In a world with fewer meetings, we’d have more time for our real work, the work we do that actually propels our organizations forward.
The modern meeting:
- doesn’t make decisions. Leaders do. Consult others via e-mail or one-on-one and make a preliminary decision.
- has two primary functions: conflict and coordination
- moves fast and ends on schedule. Strong deadlines force parties to resolve the hard decisions necessary for progress.
- limits the number of attendees.
- rejects the unprepared. Prepare an agenda.
- produces committed action plans. No minutes are required; you only need to know the decision and resulting action plan.
- refuses to be informational. Reading memos is mandatory.
- works only alongside a culture of brainstorming

The modern meeting is for finalizing your preliminary decision, generating buy-in, and agreeing on next steps. In advance of the meeting, inform attendees of the decision you plan to make as well as the reasoning behind that decision.
During the meeting, allow attendees to ask questions, voice concerns, and propose modifications. If all goes well, a consensus is achieved, a decision is resolved, and an action plan is coordinated.
Invite only the people who are absolutely necessary for resolving the decision that has been presented. If you have no strong opinion, have no interest in the outcome, and are not instrumental for any coordination that needs to take place, you don’t need to attend.

Prepare an agenda. Every meeting should require pre-meeting work. The modern meeting is about conflict and coordination, two activities that hinge upon preparation.
8 principles of the modern meeting:
- Only after you’ve reached a preliminary decision can you call a meeting.
- Get everyone on the same page and create an action plan.
- Enforce firm meeting end times. The meeting ends, a decision is resolved, and participants get back to work. Start on time.
- Only people who are critical to the outcome are invited to the modern meeting. Small numbers allow decisions to be resolved quickly and plans to be coordinated smoothly.
- The modern meeting rejects the unprepared. An agenda is distributed well in advance and establishes the decision being debated or the action being coordinated. You must carefully think through different scenarios and come up with thoughtful responses.
- The modern meeting produces committed action plans. What actions are we committing to? Who is responsible for each action? When will those actions be completed? It’s the meeting leader’s responsibility to follow up and hold participants accountable for their commitments.
- If no action plan is necessary, neither is a meeting!
- Informational meetings aren’t necessary. Managers must write memos instead. Everyone must commit to reading them.
- The modern meeting is about decision and the narrowing of options. Brainstorming is necessary.

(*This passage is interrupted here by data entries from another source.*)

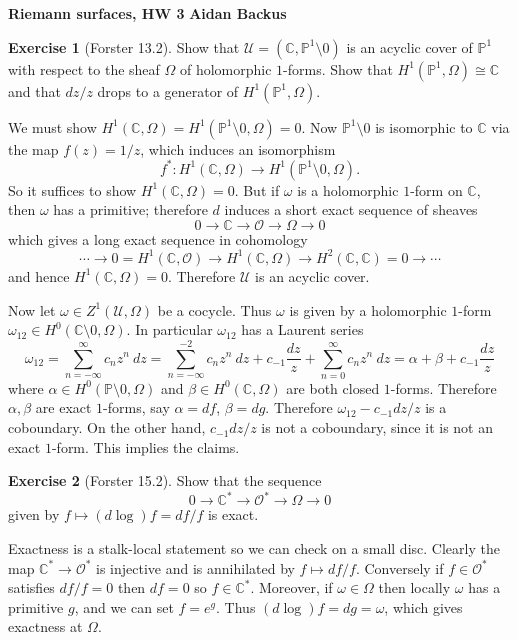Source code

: \documentclass[10pt]{article}
\newcommand{\CC}{\mathbb{C}}
\newcommand{\PP}{\mathbb P}
\newcommand{\Olo}{\mathscr O}
\theoremstyle{definition}
\newtheorem{exer}{Exercise}
\begin{document}
\noindent
\large\textbf{Riemann surfaces, HW 3} \hfill \textbf{Aidan Backus} \\

\begin{exer}[Forster 13.2]
Show that $\mathcal U = (\CC, \PP^1 \setminus 0)$ is an acyclic cover of $\PP^1$ with respect to the sheaf $\Omega$ of holomorphic $1$-forms.
Show that $H^1(\PP^1, \Omega) \cong \CC$ and that $dz/z$ drops to a generator of $H^1(\PP^1, \Omega)$.
\end{exer}

We must show $H^1(\CC, \Omega) = H^1(\PP^1 \setminus 0, \Omega) = 0$.
Now $\PP^1 \setminus 0$ is isomorphic to $\CC$ via the map $f(z) = 1/z$, which induces an isomorphism
$$f^*: H^1(\CC, \Omega) \to H^1(\PP^1 \setminus 0, \Omega).$$
So it suffices to show $H^1(\CC, \Omega) = 0$.
But if $\omega$ is a holomorphic $1$-form on $\CC$, then $\omega$ has a primitive; therefore $d$ induces a short exact sequence of sheaves
$$0 \to \CC \to \Olo \to \Omega \to 0$$
which gives a long exact sequence in cohomology
$$\cdots \to 0 = H^1(\CC, \Olo) \to H^1(\CC, \Omega) \to H^2(\CC, \CC) = 0 \to \cdots$$
and hence $H^1(\CC, \Omega) = 0$.
Therefore $\mathcal U$ is an acyclic cover.

Now let $\omega \in Z^1(\mathcal U, \Omega)$ be a cocycle.
Thus $\omega$ is given by a holomorphic $1$-form $\omega_{12} \in H^0(\CC \setminus 0, \Omega)$.
In particular $\omega_{12}$ has a Laurent series
$$\omega_{12} = \sum_{n=-\infty}^\infty c_n z^n ~dz = \sum_{n=-\infty}^{-2} c_n z^n~dz + c_{-1} \frac{dz}{z} + \sum_{n=0}^\infty c_n z^n~dz = \alpha + \beta + c_{-1} \frac{dz}{z}$$
where $\alpha \in H^0(\PP \setminus 0, \Omega)$ and $\beta \in H^0(\CC, \Omega)$ are both closed $1$-forms.
Therefore $\alpha,\beta$ are exact $1$-forms, say $\alpha = df$, $\beta = dg$.
Therefore $\omega_{12} - c_{-1}dz/z$ is a coboundary.
On the other hand, $c_{-1}dz/z$ is not a coboundary, since it is not an exact $1$-form.
This implies the claims.

\begin{exer}[Forster 15.2]
Show that the sequence
$$0 \to \CC^* \to \Olo^* \to \Omega \to 0$$
given by $f \mapsto (d \log)f = df/f$ is exact.
\end{exer}

Exactness is a stalk-local statement so we can check on a small disc.
Clearly the map $\CC^* \to \Olo^*$ is injective and is annihilated by $f \mapsto df/f$.
Conversely if $f \in \Olo^*$ satisfies $df/f = 0$ then $df = 0$ so $f \in \CC^*$.
Moreover, if $\omega \in \Omega$ then locally $\omega$ has a primitive $g$, and we can set $f = e^g$.
Thus $(d \log)f = dg = \omega$, which gives exactness at $\Omega$.
\end{document}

Amazon and Google are both notable in their meeting practices and share many elements of the modern meeting.
This was an interesting book. I agree with some of it, as I have had to attend several meetings just so that management or clients could “check a box” from their weekly to-do list that a meeting was held. This is not effective. However, in my current role, we occasionally have virtual video meetings so that we can get to know and see others we don’t see in person. I enjoy having time set aside for that.
I look forward to reading, learning, and sharing more with you soon!